Over the course of my career, I have interviewed applicants wearing business suits, jeans, and even one wearing a bikini top and shorts (It was Florida, what can I say!).  Hopefully, you will agree that I know a thing or two about interviews when I say that the clothes you choose to wear to an interview can set the stage for your success.

Staging

Consider a person who is attempting to sell their home:  One recommendation that is often made is to clear the clutter and “stage” the home so that prospective buyers can easily imagine living there. This allows the potential buyer to not get distracted by obtrusive wall colors or outrageous décor.
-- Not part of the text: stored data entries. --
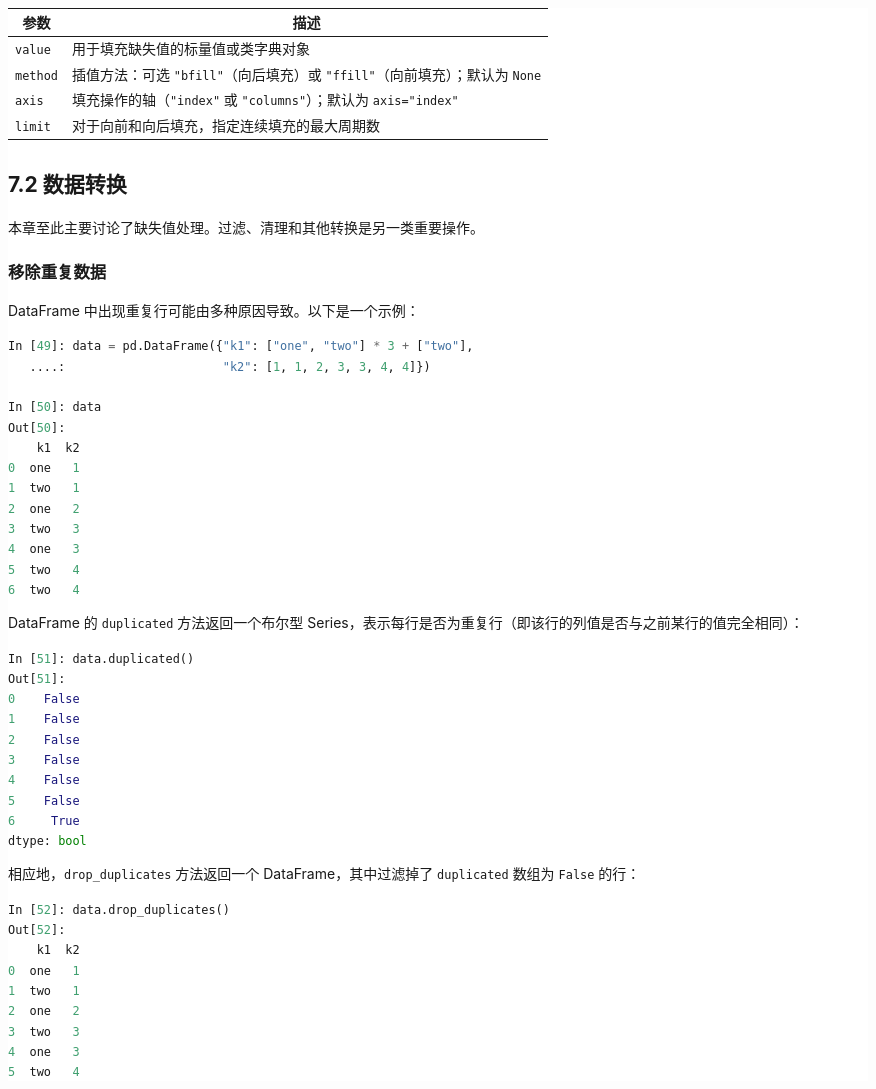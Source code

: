 参数 | 描述  
---|---  
`value` | 用于填充缺失值的标量值或类字典对象  
`method` | 插值方法：可选 `"bfill"`（向后填充）或 `"ffill"`（向前填充）；默认为 `None`  
`axis` | 填充操作的轴（`"index"` 或 `"columns"`）；默认为 `axis="index"`  
`limit` | 对于向前和向后填充，指定连续填充的最大周期数

## 7.2 数据转换

本章至此主要讨论了缺失值处理。过滤、清理和其他转换是另一类重要操作。

### 移除重复数据

DataFrame 中出现重复行可能由多种原因导致。以下是一个示例：

```python
In [49]: data = pd.DataFrame({"k1": ["one", "two"] * 3 + ["two"],
   ....:                      "k2": [1, 1, 2, 3, 3, 4, 4]})

In [50]: data
Out[50]: 
    k1  k2
0  one   1
1  two   1
2  one   2
3  two   3
4  one   3
5  two   4
6  two   4
```

DataFrame 的 `duplicated` 方法返回一个布尔型 Series，表示每行是否为重复行（即该行的列值是否与之前某行的值完全相同）：

```python
In [51]: data.duplicated()
Out[51]: 
0    False
1    False
2    False
3    False
4    False
5    False
6     True
dtype: bool
```

相应地，`drop_duplicates` 方法返回一个 DataFrame，其中过滤掉了 `duplicated` 数组为 `False` 的行：

```python
In [52]: data.drop_duplicates()
Out[52]: 
    k1  k2
0  one   1
1  two   1
2  one   2
3  two   3
4  one   3
5  two   4
```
During an interview, your recruiter is imagining how well you’ll fit into their brand.  Therefore, a similar approach should be made when selecting clothing for an interview.  You should wear clothing and colors that support your brand, not distract from it.

It is crucial that, when selecting the outfit you’re going to wear to your interview, you need to consider your prospective company’s brand as well.  Ask yourself:  ”What are the words that you would use to describe their brand?”  If they are a bit more chic and trendy, you can accommodate your  suit in your clothing selection. Just be sure to recognize that just because something is fashionable it does not mean it’s professional.

Fashion Hiccups

In my current role, the bulk of my interviews are with current college students or recent college graduates.  I think gentlemen have an easier time when it comes to attire.  They wear a suit, a shirt, and a tie.  Women, on the other hand, have more options when it comes to choosing an outfit which can lead to “fashion hiccups.”  It is essential that you do a “dry run” of your selected outfit.  Does the hemline rise a bit too high when you sit down?  Do the shirt buttons gap or does the neckline fall too low?  Solicit the opinions of others, but make sure those you ask are honest and aware that this is the outfit that you’re wearing to an interview.

Polish and Piercings

Lastly, remember the details. Take out the visible piercings depending upon the prospective company (gentlemen may want to remove their earrings).  Don’t forget to polish your shoes, that’s a detail often overlooked.  When it comes to nail polish, it’s either “all on or all off”, chipped and peeling polish never looks good.  Proceed with caution when it comes to nail art or “accent” nails.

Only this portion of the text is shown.